Hoje, o forte é propriedade privada e está adaptado a alojamento, o que significa que não se visita o interior. Convém saber isto antes de subir, porque é a frustração número um de quem aparece à espera de um museu. Não há museu. Há as muralhas, o portão, a vista, e o lugar.
A morada oficial é Rua Pedro Álvares Cabral 3, 7645-234 Vila Nova de Milfontes, mas ninguém precisa do número de porta para o encontrar: assim que se entra na vila pela estrada principal, a silhueta do forte aparece à direita, sobre o estuário. A pé, a partir do centro histórico, são cinco a sete minutos pela Rua dos Aviadores em direção à Praia do Farol. De carro, há estacionamento livre na zona alta do miradouro, mas no verão (julho e agosto) é guerra: vá antes das 10h ou depois das 19h, ou esqueça.
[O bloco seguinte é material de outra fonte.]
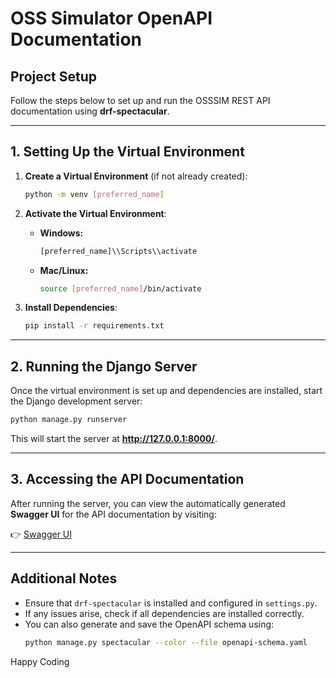# OSS Simulator OpenAPI Documentation

## Project Setup

Follow the steps below to set up and run the OSSSIM REST API documentation using **drf-spectacular**.

---

## **1. Setting Up the Virtual Environment**

1. **Create a Virtual Environment** (if not already created):
   ```sh
   python -m venv [preferred_name]
   ```

2. **Activate the Virtual Environment**:
   - **Windows:**
     ```sh
     [preferred_name]\\Scripts\\activate
     ```
   - **Mac/Linux:**
     ```sh
     source [preferred_name]/bin/activate
     ```

3. **Install Dependencies**:
   ```sh
   pip install -r requirements.txt
   ```

---

## **2. Running the Django Server**

Once the virtual environment is set up and dependencies are installed, start the Django development server:

```sh
python manage.py runserver
```

This will start the server at **http://127.0.0.1:8000/**.

---

## **3. Accessing the API Documentation**

After running the server, you can view the automatically generated **Swagger UI** for the API documentation by visiting:

👉 [Swagger UI](http://127.0.0.1:8000/api/schema/swagger-ui/)


---

## **Additional Notes**
- Ensure that `drf-spectacular` is installed and configured in `settings.py`.
- If any issues arise, check if all dependencies are installed correctly.
- You can also generate and save the OpenAPI schema using:
  ```sh
  python manage.py spectacular --color --file openapi-schema.yaml
  ```

Happy Coding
Quem chega de fora apanha a A26 desde Sines até Cercal, ou o IC1 / N120 desde Lisboa, e os últimos quilómetros são pela N393 a entrar em Milfontes. Comboio direto não há. O autocarro Rede Expressos faz Lisboa, Sete Rios até Milfontes em cerca de três horas e meia, e o terminal fica a dez minutos a pé do forte.
A vista é o motivo real para subir. Voltado a poente, o forte abre-se sobre a foz do Mira, com a Praia das Furnas do outro lado do rio e o Atlântico a abrir do lado direito. Em dias claros, vê-se o cabo Sardão a sul. Ao fim da tarde, com a maré a entrar, o estuário enche-se de barcos pequenos e a luz cai exatamente sobre as muralhas do baluarte sudoeste. É um dos melhores miradouros da Costa Vicentina e, ao contrário de muitos outros, não cobra nada nem pede reserva.
Para fotógrafos, ou para quem queira só perceber melhor o que está a olhar, vale a pena ler antes a nossa explicação sobre as marés e a luz no estuário: a hora azul aqui tem uma janela curta, entre 25 e 40 minutos consoante a estação, e a posição do forte significa que o sol se põe atrás dele a partir de finais de outubro, o que muda tudo no enquadramento.
O forte resolve-se em 30 a 45 minutos, contando com a caminhada à volta das muralhas e algumas fotos. Não chega para encher a tarde, e ainda bem. Descer para o centro a pé pela Rua do Farol e procurar uma mesa: a nossa preferência local é o Mabi, ali no coração da vila, para um almoço sem cerimónias com peixe do dia e couvert decente. Reserva é boa ideia entre junho e setembro.
Se for fim de semana de primavera, vale verificar o calendário: o Trail Guerreiros do Mira passa precisamente pelo promontório onde se ergue o forte, e o ambiente na vila muda completamente nesses dias. No outono, o Festival das Florestas Marinhas traz palestras, cinema e workshops sobre o ecossistema do estuário, que é a parte da história que o forte, por si, não conta.
O Forte de São Clemente é, no fundo, uma estrutura militar de fim de Renascimento posta num dos sítios mais bonitos da costa portuguesa. Não foi pensado para turistas nem para fotografias: foi pensado para apontar peças de artilharia ao mar. Saber isso muda a forma como se olha para os ângulos dos baluartes, para a espessura das muralhas, para a posição em relação à barra do rio. Vá com tempo, vá sem expectativas de visita guiada, e fique até a luz mudar pelo menos uma vez. É isso que o sítio dá.